══ WORKING DATA
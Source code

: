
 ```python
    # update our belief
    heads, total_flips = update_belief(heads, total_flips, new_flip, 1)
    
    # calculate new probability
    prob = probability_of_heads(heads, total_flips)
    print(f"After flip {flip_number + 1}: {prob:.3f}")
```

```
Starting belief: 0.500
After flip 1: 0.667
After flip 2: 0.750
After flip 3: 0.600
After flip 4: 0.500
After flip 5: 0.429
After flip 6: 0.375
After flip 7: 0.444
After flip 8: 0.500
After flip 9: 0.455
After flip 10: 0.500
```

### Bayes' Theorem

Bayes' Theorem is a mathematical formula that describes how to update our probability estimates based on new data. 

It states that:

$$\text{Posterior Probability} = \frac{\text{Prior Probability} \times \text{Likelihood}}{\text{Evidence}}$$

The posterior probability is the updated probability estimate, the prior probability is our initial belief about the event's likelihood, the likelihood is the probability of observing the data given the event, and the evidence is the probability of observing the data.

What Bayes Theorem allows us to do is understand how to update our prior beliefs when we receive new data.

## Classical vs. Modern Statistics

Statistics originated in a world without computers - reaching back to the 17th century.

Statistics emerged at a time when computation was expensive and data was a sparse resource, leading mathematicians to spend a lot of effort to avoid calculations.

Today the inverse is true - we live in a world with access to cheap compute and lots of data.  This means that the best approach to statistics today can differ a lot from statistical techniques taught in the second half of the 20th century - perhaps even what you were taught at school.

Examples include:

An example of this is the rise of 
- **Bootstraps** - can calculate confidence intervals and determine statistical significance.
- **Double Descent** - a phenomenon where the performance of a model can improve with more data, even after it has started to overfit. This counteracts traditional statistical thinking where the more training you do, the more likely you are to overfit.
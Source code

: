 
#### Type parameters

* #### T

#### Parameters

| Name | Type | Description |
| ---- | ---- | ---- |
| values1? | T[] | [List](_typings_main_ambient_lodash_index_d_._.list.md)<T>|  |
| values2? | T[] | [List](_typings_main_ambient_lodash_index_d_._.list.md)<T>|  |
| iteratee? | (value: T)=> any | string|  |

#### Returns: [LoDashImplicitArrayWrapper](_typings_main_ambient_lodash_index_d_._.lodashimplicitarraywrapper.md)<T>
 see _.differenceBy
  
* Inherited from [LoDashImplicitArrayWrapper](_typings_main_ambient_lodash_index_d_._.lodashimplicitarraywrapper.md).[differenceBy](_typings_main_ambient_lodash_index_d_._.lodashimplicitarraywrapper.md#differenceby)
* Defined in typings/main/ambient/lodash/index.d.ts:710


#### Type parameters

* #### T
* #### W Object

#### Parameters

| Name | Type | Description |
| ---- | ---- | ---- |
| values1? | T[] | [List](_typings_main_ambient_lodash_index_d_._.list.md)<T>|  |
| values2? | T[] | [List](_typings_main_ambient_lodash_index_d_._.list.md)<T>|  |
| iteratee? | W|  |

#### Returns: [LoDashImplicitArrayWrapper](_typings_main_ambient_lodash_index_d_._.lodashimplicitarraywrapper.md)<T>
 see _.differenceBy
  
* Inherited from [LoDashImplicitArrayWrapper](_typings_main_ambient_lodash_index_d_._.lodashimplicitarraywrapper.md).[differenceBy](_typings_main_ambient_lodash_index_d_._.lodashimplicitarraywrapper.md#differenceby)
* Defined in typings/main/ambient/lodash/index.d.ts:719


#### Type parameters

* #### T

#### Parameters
════
→ **WHAT TO DO**:
Which lines in the records contain the word "that"? Copy each one.

→ **EXERCISE OUTPUT**:
Bayes' Theorem is a mathematical formula that describes how to update our probability estimates based on new data. 
It states that:
Today the inverse is true - we live in a world with access to cheap compute and lots of data.  This means that the best approach to statistics today can differ a lot from statistical techniques taught in the second half of the 20th century - perhaps even what you were taught at school.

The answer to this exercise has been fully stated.